• Exercise aim: Beginning with the first line, retype exactly the records below up to and including the line with "### Introduction to"; pictures do not belong in the copy.

• Source information:

------------------------------------

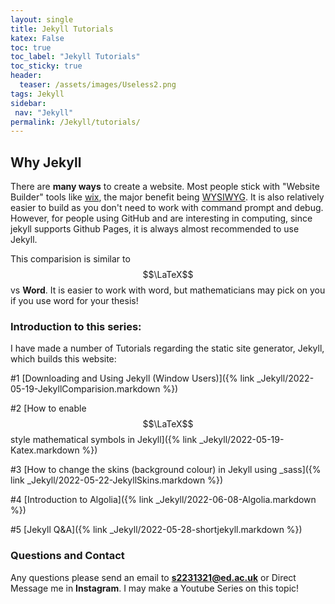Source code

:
 ```yaml
---
layout: single
title: Jekyll Tutorials 
katex: False
toc: true
toc_label: "Jekyll Tutorials"
toc_sticky: true
header:
  teaser: /assets/images/Useless2.png
tags: Jekyll
sidebar:
 nav: "Jekyll"
permalink: /Jekyll/tutorials/ 
---
```

## Why Jekyll
There are **many ways** to create a website. Most people stick with "Website Builder" tools like [wix](https://www.wix.com/), the major benefit being [WYSIWYG](https://en.wikipedia.org/wiki/WYSIWYG). It is also relatively easier to build as you don't need to work with command prompt and debug. However, for people using GitHub and are interesting in computing, since jekyll supports Github Pages, it is always almost recommended to use Jekyll.

This comparision is similar to $$\LaTeX$$ vs **Word**. It is easier to work with word, but mathematicians may pick on you if you use word for your thesis! 

### Introduction to this series:
I have made a number of Tutorials regarding the static site generator, Jekyll, which builds this website:

 #1 [Downloading and Using Jekyll (Window Users)]({% link _Jekyll/2022-05-19-JekyllComparision.markdown %})

 #2 [How to enable $$\LaTeX$$ style mathematical symbols in Jekyll]({% link _Jekyll/2022-05-19-Katex.markdown %})

 #3 [How to change the skins (background colour) in Jekyll using _sass]({% link _Jekyll/2022-05-22-JekyllSkins.markdown %})

 #4 [Introduction to Algolia]({% link _Jekyll/2022-06-08-Algolia.markdown %})

 #5 [Jekyll Q&A]({% link _Jekyll/2022-05-28-shortjekyll.markdown %})


### Questions and Contact
Any questions please send an email to **s2231321@ed.ac.uk** or Direct Message me in **Instagram**. I may make a Youtube Series on this topic!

------------------------------------

• Problem solution:
Source code

:
 ```yaml
---
layout: single
title: Jekyll Tutorials 
katex: False
toc: true
toc_label: "Jekyll Tutorials"
toc_sticky: true
header:
  teaser: /assets/images/Useless2.png
tags: Jekyll
sidebar:
 nav: "Jekyll"
permalink: /Jekyll/tutorials/ 
---
```

## Why Jekyll
There are **many ways** to create a website. Most people stick with "Website Builder" tools like [wix](https://www.wix.com/), the major benefit being [WYSIWYG](https://en.wikipedia.org/wiki/WYSIWYG). It is also relatively easier to build as you don't need to work with command prompt and debug. However, for people using GitHub and are interesting in computing, since jekyll supports Github Pages, it is always almost recommended to use Jekyll.

This comparision is similar to $$\LaTeX$$ vs **Word**. It is easier to work with word, but mathematicians may pick on you if you use word for your thesis! 

### Introduction to this series:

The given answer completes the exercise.